Eine Menge, vor allem die Wirkung! Grünem Tee wird schon lange eine positive Wirkung auf die Gesundheit nachgesagt. Er soll sogar laut Studien in Japan die Zahl der Krebserkrankungen gesenkt haben. Nachgewiesen ist auch, dass grüner Tee die Fettverbrennung ankurbelt und sehr gut Krankheiten vorbeugt, die bei Frauen häufiger auftreten, zum Beispiel Osteoporose, Arthrose und Arthritis. Mithilfe der Epigenetik können wir dies erklären: Brühen Sie sich mit heißem, aber nicht mehr kochendem Wasser – so geht es richtig – ein Tässchen grünen Tee auf, löst sich dadurch das Antioxidans Epigallocatechin-3-Gallat. Diese Substanz bewirkt, dass ein Gen aktiviert wird, das den Code für ein körpereigenes Anti-Krebsmittel enthält. Gerade im Alter ist dieses Gen oft »ausgeschaltet«. Durch den täglichen Genuss von drei bis vier Tassen grünem Tee kann es wieder »eingeschaltet« werden.

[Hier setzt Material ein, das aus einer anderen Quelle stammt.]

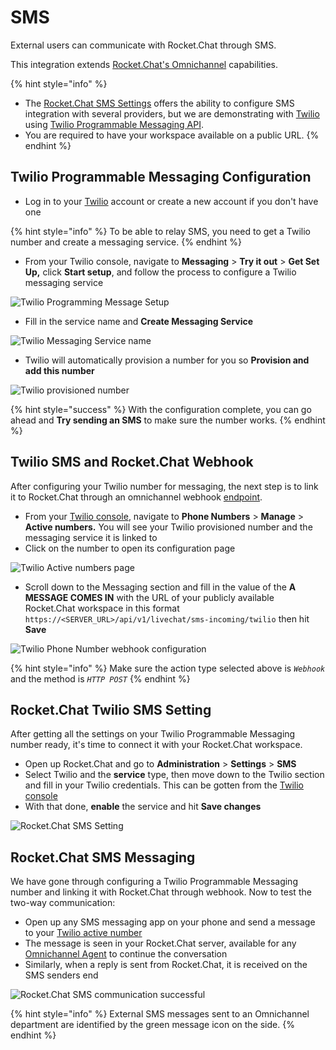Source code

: # SMS

External users can communicate with Rocket.Chat through SMS.

This integration extends [Rocket.Chat's Omnichannel](../../omnichannel/) capabilities.

{% hint style="info" %}
* The [Rocket.Chat SMS Settings](../../administration/admin-panel/settings/sms.md) offers the ability to configure SMS integration with several providers, but we are demonstrating with [Twilio ](https://www.twilio.com/)using [Twilio Programmable Messaging API](https://www.twilio.com/messaging).
* You are required to have your workspace available on a public URL.
{% endhint %}

## Twilio Programmable Messaging Configuration

* Log in to your [Twilio](https://www.twilio.com/) account or create a new account if you don't have one

{% hint style="info" %}
To be able to relay SMS, you need to get a Twilio number and create a messaging service.
{% endhint %}

* From your Twilio console, navigate to **Messaging** > **Try it out** > **Get Set Up,** click **Start setup**, and follow the process to configure a Twilio messaging service

![Twilio Programming Message Setup](<../../../.gitbook/assets/Twilio Programming Message Setup.png>)

* Fill in the service name and **Create Messaging Service**

![Twilio Messaging Service name](<../../../.gitbook/assets/Twilio Messaging Service name>)

* Twilio will automatically provision a number for you so **Provision and add this number**

![Twilio provisioned number](<../../../.gitbook/assets/Twilio provisioned number>)

{% hint style="success" %}
With the configuration complete, you can go ahead and **Try sending an SMS** to make sure the number works.
{% endhint %}

## Twilio SMS and Rocket.Chat Webhook

After configuring your Twilio number for messaging, the next step is to link it to Rocket.Chat through an omnichannel webhook [endpoint](https://developer.rocket.chat/reference/api/rest-api/endpoints/omnichannel/omnichannel-endpoints/sms-incoming-twilio).

* From your [Twilio console](https://console.twilio.com/), navigate to **Phone Numbers** > **Manage** > **Active numbers.** You will see your Twilio provisioned number and the messaging service it is linked to
* Click on the number to open its configuration page

![Twilio Active numbers page](<../../../.gitbook/assets/Twilio Active numbers page>)

* Scroll down to the Messaging section and fill in the value of the **A MESSAGE COMES IN** with the URL of your publicly available Rocket.Chat workspace in this format `https://<SERVER_URL>/api/v1/livechat/sms-incoming/twilio` then hit **Save**

![Twilio Phone Number webhook configuration](<../../../.gitbook/assets/Twilio Phone Number webhook configuration>)

{% hint style="info" %}
Make sure the action type selected above is _`Webhook`_ and the method is _`HTTP POST`_
{% endhint %}

## Rocket.Chat Twilio SMS Setting

After getting all the settings on your Twilio Programmable Messaging number ready, it's time to connect it with your Rocket.Chat workspace.

* Open up Rocket.Chat and go to **Administration** > **Settings** > **SMS**
* Select Twilio and the **service** type, then move down to the Twilio section and fill in your Twilio credentials. This can be gotten from the [Twilio console](https://console.twilio.com/)
* With that done, **enable** the service and hit **Save changes**

![Rocket.Chat SMS Setting](<../../../.gitbook/assets/Rocket.Chat SMS Setting>)

## Rocket.Chat SMS Messaging

We have gone through configuring a Twilio Programmable Messaging number and linking it with Rocket.Chat through webhook. Now to test the two-way communication:

* Open up any SMS messaging app on your phone and send a message to your [Twilio active number](https://console.twilio.com/us1/develop/phone-numbers)
* The message is seen in your Rocket.Chat server, available for any [Omnichannel Agent](../../omnichannel/agents.md) to continue the conversation
* Similarly, when a reply is sent from Rocket.Chat, it is received on the SMS senders end

![Rocket.Chat SMS communication successful](<../../../.gitbook/assets/Rocket.Chat SMS communication successful>)

{% hint style="info" %}
External SMS messages sent to an Omnichannel department are identified by the green message icon on the side.
{% endhint %}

Epigenetische Basics – die »Verpackung« macht den Unterschied

Wir wissen heute, dass Umwelteinflüsse ganz verschiedener Art – von unserer Ernährung bis zu Stress, von Traumata bis Schadstoffen – die Gene an- und abschalten oder sogar dimmen können. Bereits im Bauch der Mutter können die Erbinformationen je nach Bedarf und Geschlecht aktiviert oder deaktiviert werden. Wie das genau funktioniert, ist erst seit Kurzem bekannt. Zu den wichtigsten Mechanismen der Epigenetik zählt die Verpackung eines Gens durch Methylierung (Hinzufügen eines Methyl-Restes an die DNA) oder durch Verdichtung im Zellkern (Histon-Modifikation). Beides wird nach heutigem Wissen oftmals geschlechtsspezifisch durch Sexualhormone gesteuert und verläuft bei Frauen mitunter anders als bei Männern. Etwa bei der Hirnentwicklung des männlichen Fötus und bei der fetalen Programmierung.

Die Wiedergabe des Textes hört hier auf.